> WHAT THIS TASK INVOLVES
Your output should reproduce each entry exactly, with none of its pictures.

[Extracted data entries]
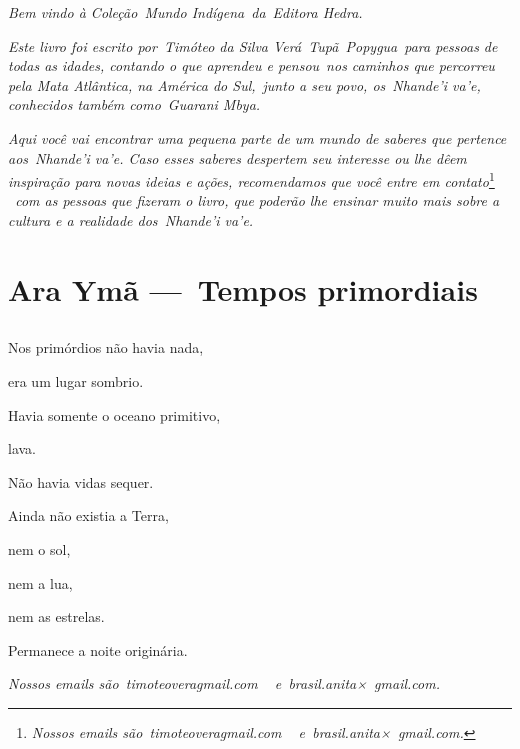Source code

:  

\emph{Bem vindo à Coleção}~\emph{\textit{Mundo
Indígena}}~\emph{da}~\emph{\textit{Editora Hedra}.}

 

\emph{Este livro foi escrito por}~\emph{\textit{Timóteo da Silva
Verá}~\textit{Tupã}~\textit{Popygua}}~\emph{para pessoas de todas as
idades, contando o que aprendeu e pensou}~\emph{nos caminhos que
percorreu pela Mata Atlântica, na América do Sul,}~\emph{junto a seu
povo, os}~\textit{Nhande'i va'e}\emph{, conhecidos também
como}~\textit{Guarani Mbya}\emph{.}

 

\emph{Aqui você vai encontrar uma pequena parte de um mundo de saberes
que pertence aos}~\textit{Nhande'i va'e}\emph{. Caso esses saberes
despertem seu interesse ou lhe dêem inspiração para novas ideias e
ações, recomendamos que você entre em
contato}\footnote{\emph{\textit{Nossos emails
são~timoteoveragmail.com
\textbar{}}\textit{~ e~}\textit{brasil.anita×~gmail.com.}}} \emph{~com as pessoas que fizeram o livro, que
poderão lhe ensinar muito mais sobre a cultura e a realidade
dos\textit{}~}\textit{Nhande'i va'e}\emph{.}

 

\part[Tempos primordiais]{Ara Ymã — Tempos primordiais}

\chapter*{}

 

Nos primórdios não havia nada,

era um lugar sombrio.

Havia somente o oceano primitivo,  

lava.  

Não havia vidas sequer.  

 

Ainda não existia a Terra,

nem o sol,

nem a lua,

nem as estrelas.

 

Permanece a noite originária.

 

\emph{\textit{Nossos emails são~timoteoveragmail.com }\textit{~
e~}\textit{brasil.anita×~gmail.com.}}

> SOLUTION TO THE PROBLEM
Source code

:  

\emph{Bem vindo à Coleção}~\emph{\textit{Mundo
Indígena}}~\emph{da}~\emph{\textit{Editora Hedra}.}

 

\emph{Este livro foi escrito por}~\emph{\textit{Timóteo da Silva
Verá}~\textit{Tupã}~\textit{Popygua}}~\emph{para pessoas de todas as
idades, contando o que aprendeu e pensou}~\emph{nos caminhos que
percorreu pela Mata Atlântica, na América do Sul,}~\emph{junto a seu
povo, os}~\textit{Nhande'i va'e}\emph{, conhecidos também
como}~\textit{Guarani Mbya}\emph{.}

 

\emph{Aqui você vai encontrar uma pequena parte de um mundo de saberes
que pertence aos}~\textit{Nhande'i va'e}\emph{. Caso esses saberes
despertem seu interesse ou lhe dêem inspiração para novas ideias e
ações, recomendamos que você entre em
contato}\footnote{\emph{\textit{Nossos emails
são~timoteoveragmail.com
\textbar{}}\textit{~ e~}\textit{brasil.anita×~gmail.com.}}} \emph{~com as pessoas que fizeram o livro, que
poderão lhe ensinar muito mais sobre a cultura e a realidade
dos\textit{}~}\textit{Nhande'i va'e}\emph{.}

 

\part[Tempos primordiais]{Ara Ymã — Tempos primordiais}

\chapter*{}

 

Nos primórdios não havia nada,

era um lugar sombrio.

Havia somente o oceano primitivo,  

lava.  

Não havia vidas sequer.  

 

Ainda não existia a Terra,

nem o sol,

nem a lua,

nem as estrelas.

 

Permanece a noite originária.

 

\emph{\textit{Nossos emails são~timoteoveragmail.com }\textit{~
e~}\textit{brasil.anita×~gmail.com.}}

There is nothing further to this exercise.